• _Aim of the exercise_
When you transcribe the entries below, begin at their first line and stop after the line containing "na prahu, \\"; pictures stay out.

Dataset entries

+---+

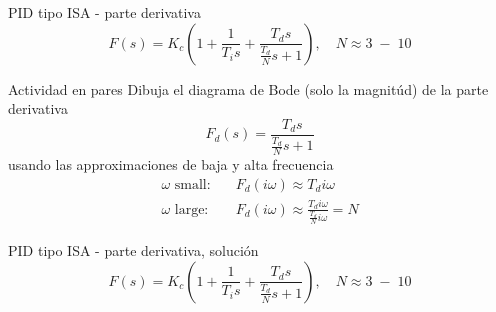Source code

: \documentclass[presentation,aspectratio=1610]{beamer}
\begin{document}
\begin{frame}[label={sec:org83b39d9}]{PID tipo ISA - parte derivativa}
\[ F(s) = K_c\left( 1 + \frac{1}{T_i s} + \frac{T_d s}{\frac{T_d}{N} s + 1}\right), \quad N \approx 3\; - \; 10 \]

\alert{Actividad en pares} Dibuja el diagrama de Bode (solo la magnitúd)  de la parte derivativa \[F_d(s) = \frac{T_d s}{\frac{T_d}{N} s + 1}\] usando las approximaciones de baja y alta frecuencia
\begin{align*}
 \text{$\omega$ small:} \quad & F_d(i\omega) \approx T_d i\omega \\
 \text{$\omega$ large:} \quad & F_d(i\omega) \approx \frac{T_d i \omega }{\frac{T_d}{N} i\omega} = N
\end{align*}
\end{frame}

\begin{frame}[label={sec:orgd46db42}]{PID tipo ISA - parte derivativa, solución}
\[ F(s) = K_c\left( 1 + \frac{1}{T_i s} + \frac{T_d s}{\frac{T_d}{N} s + 1}\right), \quad N \approx 3\; - \; 10 \]

\begin{center}
  \def\Td{1}
  \def\NN{6}
\end{center}
\end{frame}
\end{document}
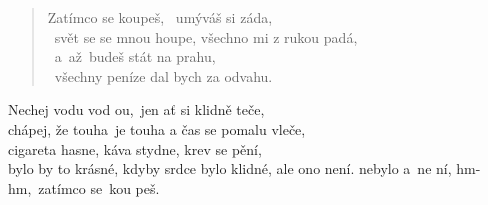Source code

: \begin{song}{}
\begin{verse}
  Zatímco se koupeš, ~umýváš si záda, \\
  ~svět se se mnou houpe, všechno mi z rukou padá, \\
  ~a~až~budeš stát na prahu, \\
  ~všechny peníze dal bych za odvahu.
\end{verse}
\begin{refren}
   Nechej vodu vod ou,~jen ať si klidně teče, \\
   chápej, že touha~je touha a čas se pomalu vleče, \\
   cigareta hasne, káva stydne, krev se pění, \\
   bylo by to krásné, kdyby srdce bylo klidné, ale ono není.
   nebylo a~ne ní, hm-hm,~zatímco se~kou peš.
\end{refren}
  \begin{chords}
    \chordHm
  \end{chords}
\end{song}
\pagebreak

+---+

• _Solution for this task_
Source code

: \documentclass[presentation,aspectratio=1610]{beamer}
\begin{document}
\begin{frame}[label={sec:org83b39d9}]{PID tipo ISA - parte derivativa}
\[ F(s) = K_c\left( 1 + \frac{1}{T_i s} + \frac{T_d s}{\frac{T_d}{N} s + 1}\right), \quad N \approx 3\; - \; 10 \]

\alert{Actividad en pares} Dibuja el diagrama de Bode (solo la magnitúd)  de la parte derivativa \[F_d(s) = \frac{T_d s}{\frac{T_d}{N} s + 1}\] usando las approximaciones de baja y alta frecuencia
\begin{align*}
 \text{$\omega$ small:} \quad & F_d(i\omega) \approx T_d i\omega \\
 \text{$\omega$ large:} \quad & F_d(i\omega) \approx \frac{T_d i \omega }{\frac{T_d}{N} i\omega} = N
\end{align*}
\end{frame}

\begin{frame}[label={sec:orgd46db42}]{PID tipo ISA - parte derivativa, solución}
\[ F(s) = K_c\left( 1 + \frac{1}{T_i s} + \frac{T_d s}{\frac{T_d}{N} s + 1}\right), \quad N \approx 3\; - \; 10 \]

\begin{center}
  \def\Td{1}
  \def\NN{6}
\end{center}
\end{frame}
\end{document}
Source code

: \begin{song}{}
\begin{verse}
  Zatímco se koupeš, ~umýváš si záda, \\
  ~svět se se mnou houpe, všechno mi z rukou padá, \\
  ~a~až~budeš stát na prahu, \\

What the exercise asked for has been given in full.